Upgrade from Xenial to Bionic breaks pacemaker resource naming

Bug #1838528 reported by Alvaro Uria
20
This bug affects 3 people
Affects Status Importance Assigned to Milestone
OpenStack HA Cluster Charm
Fix Released
High
Felipe Reyes

Bug Description

A Cloud environment was upgraded from Xenial to Bionic using "juju upgrade-series" and manually running "do-release-upgrade", following the Juju team playbook.

Containers have ethX interfaces, and the pacemaker resource name on all the containers that use charm-hacluster are of the type "res_eth0_vip".

After the upgrade to Bionic, I had to manually fix the duplicated VIP by removing the resource that was not configured on any group:
https://pastebin.ubuntu.com/p/pb7nKhS4Kg/

However, I think I will run into the same issue because the "ha" relation shows the new resource name ("res_nova_d3367e9_vip").

I think charm-hacluster should use the already configured resource or reconfigure (rename) it.

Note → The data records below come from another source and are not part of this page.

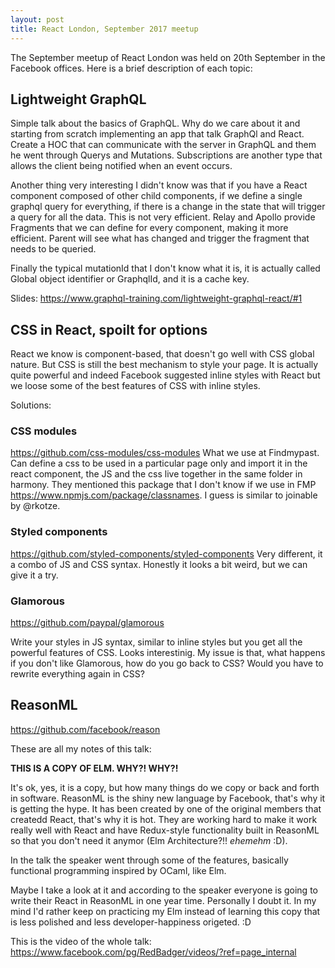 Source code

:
 ```yaml
---
layout: post
title: React London, September 2017 meetup
---
```


The September meetup of React London was held on 20th September in the Facebook offices.
Here is a brief description of each topic:

## Lightweight GraphQL

Simple talk about the basics of GraphQL. Why do we care about it and starting from scratch implementing an app that talk GraphQl and React.
Create a HOC that can communicate with the server in GraphQL and them he went through Querys and Mutations.
Subscriptions are another type that allows the client being notified when an event occurs.

Another thing very interesting I didn't know was that if you have a React component composed of other child components, if we define a single graphql query for everything, if there is a change in the state that will trigger a query for all the data.
This is not very efficient. Relay and Apollo provide Fragments that we can define for every component, making it more efficient.
Parent will see what has changed and trigger the fragment that needs to be queried.

Finally the typical mutationId that I don't know what it is, it is actually called Global object identifier or GraphqlId, and it is a cache key.

Slides: https://www.graphql-training.com/lightweight-graphql-react/#1


## CSS in React, spoilt for options

React we know is component-based, that doesn't go well with CSS global nature. But CSS is still the best mechanism to style your page.
It is actually quite powerful and indeed Facebook suggested inline styles with React but we loose some of the best features of CSS with inline styles.

Solutions:

### CSS modules

https://github.com/css-modules/css-modules
What we use at Findmypast. Can define a css to be used in a particular page only and import it in the react component, the JS and the css live together in the same folder in harmony.
They mentioned this package that I don't know if we use in FMP https://www.npmjs.com/package/classnames. I guess is similar to joinable by @rkotze.

### Styled components

https://github.com/styled-components/styled-components
Very different, it a combo of JS and CSS syntax. Honestly it looks a bit weird, but we can give it a try.

### Glamorous

https://github.com/paypal/glamorous

Write your styles in JS syntax, similar to inline styles but you get all the powerful features of CSS.
Looks interestinig. My issue is that, what happens if you don't like Glamorous, how do you go back to CSS? Would you have to rewrite everything again in CSS?

## ReasonML

https://github.com/facebook/reason

These are all my notes of this talk:

**THIS IS A COPY OF ELM. WHY?! WHY?!**

It's ok, yes, it is a copy, but how many things do we copy or back and forth in software.
ReasonML is the shiny new language by Facebook, that's why it is getting the hype. It has been created by one of the original members that createdd React, that's why it is hot.
They are working hard to make it work really well with React and have Redux-style functionality built in ReasonML so that you don't need it anymor (Elm Architecture?!! *ehemehm* :D).

In the talk the speaker went through some of the features, basically functional programming inspired by OCaml, like Elm.

Maybe I take a look at it and according to the speaker everyone is going to write their React in ReasonML in one year time.
Personally I doubt it. In my mind I'd rather keep on practicing my Elm instead of learning this copy that is less polished and less developer-happiness origeted. :D


This is the video of the whole talk:
https://www.facebook.com/pg/RedBadger/videos/?ref=page_internal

~$ u=ncc-hacluster/5;r=ha; juju run --unit $u "relation-ids $r| xargs -I_@ sh -c 'relation-list -r _@|xargs -I_U sh -c \"relation-get -r _@ - _U |sed s,^,_U:, 2>&1\"'"
nova-cloud-controller/3:clones: '{''cl_nova_haproxy'': ''res_nova_haproxy''}'
nova-cloud-controller/3:clustered: "yes"
nova-cloud-controller/3:colocations: '{}'
nova-cloud-controller/3:corosync_bindiface: eth0
nova-cloud-controller/3:corosync_mcastport: "5404"
nova-cloud-controller/3:delete_resources: '[''vip_consoleauth'', ''res_nova_consoleauth'']'
nova-cloud-controller/3:egress-subnets: 10.28.2.52/32
nova-cloud-controller/3:groups: '{''grp_nova_vips'': ''res_nova_eth0_vip''}'
nova-cloud-controller/3:ingress-address: 10.28.2.52
nova-cloud-controller/3:init_services: '{}'
nova-cloud-controller/3:json_clones: '{"cl_nova_haproxy":"res_nova_haproxy"}'
nova-cloud-controller/3:json_delete_resources: '["vip_consoleauth","res_nova_consoleauth","res_nova_eth0_vip"]'
nova-cloud-controller/3:json_groups: '{"grp_nova_vips":"res_nova_d3367e9_vip"}'
nova-cloud-controller/3:json_init_services: '{"res_nova_haproxy":"haproxy"}'
nova-cloud-controller/3:json_resource_params: '{"res_nova_d3367e9_vip":"params ip=\"10.28.3.242\" op monitor
nova-cloud-controller/3: depth=\"0\" timeout=\"20s\" interval=\"10s\"","res_nova_haproxy":"op monitor interval=\"5s\""}'
nova-cloud-controller/3:json_resources: '{"res_nova_d3367e9_vip":"ocf:heartbeat:IPaddr2","res_nova_haproxy":"lsb:haproxy"}'
nova-cloud-controller/3:private-address: 10.28.2.52
nova-cloud-controller/3:resource_params: '{}'
nova-cloud-controller/3:resources: '{}'

Revision history for this message
Nick Niehoff (nniehoff) wrote :

This also occurs when upgrading charms.

Reproducer:

1. Deploy bundle:

http://paste.ubuntu.com/p/KRTgNsr9Kh/

2. Verify "crm_mon -Af -1" before continuing:

# crm_mon -Af -1
Last updated: Tue Oct 8 16:13:57 2019 Last change: Tue Oct 8 16:11:00 2019 by hacluster via crmd on juju-93c0af-default-0
Stack: corosync
Current DC: juju-93c0af-default-3 (version 1.1.14-70404b0) - partition with quorum
3 nodes and 4 resources configured

Online: [ juju-93c0af-default-0 juju-93c0af-default-2 juju-93c0af-default-3 ]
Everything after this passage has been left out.